◆ **EXERCISE PROMPT**: Within the records below, find each line with the word "https" and copy it out.
== Segment start ==
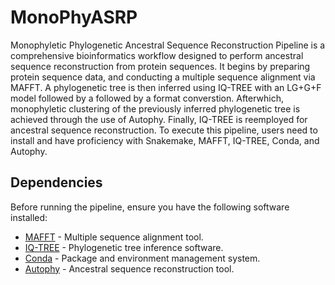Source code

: # MonoPhyASRP
Monophyletic Phylogenetic Ancestral Sequence Reconstruction Pipeline is a comprehensive bioinformatics workflow designed to perform ancestral sequence reconstruction from protein sequences. It begins by preparing protein sequence data, and conducting a multiple sequence alignment via MAFFT. A phylogenetic tree is then inferred using IQ-TREE with an LG+G+F model followed by a followed by a format converstion. Afterwhich, monophyletic clustering of the previously inferred phylogenetic tree is achieved through the use of Autophy. Finally, IQ-TREE is reemployed for ancestral sequence reconstruction. To execute this pipeline, users need to install and have proficiency with Snakemake, MAFFT, IQ-TREE, Conda, and Autophy.

## Dependencies
Before running the pipeline, ensure you have the following software installed:

- [MAFFT](https://mafft.cbrc.jp/alignment/software/) - Multiple sequence alignment tool.
- [IQ-TREE](http://www.iqtree.org/) - Phylogenetic tree inference software.
- [Conda](https://conda.io/projects/conda/en/latest/index.html) - Package and environment management system.
- [Autophy](https://github.com/aortizsax/autophy) - Ancestral sequence reconstruction tool.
== Segment end ==
◆ **OUTPUT BELOW**:
- [MAFFT](https://mafft.cbrc.jp/alignment/software/) - Multiple sequence alignment tool.
- [Conda](https://conda.io/projects/conda/en/latest/index.html) - Package and environment management system.
- [Autophy](https://github.com/aortizsax/autophy) - Ancestral sequence reconstruction tool.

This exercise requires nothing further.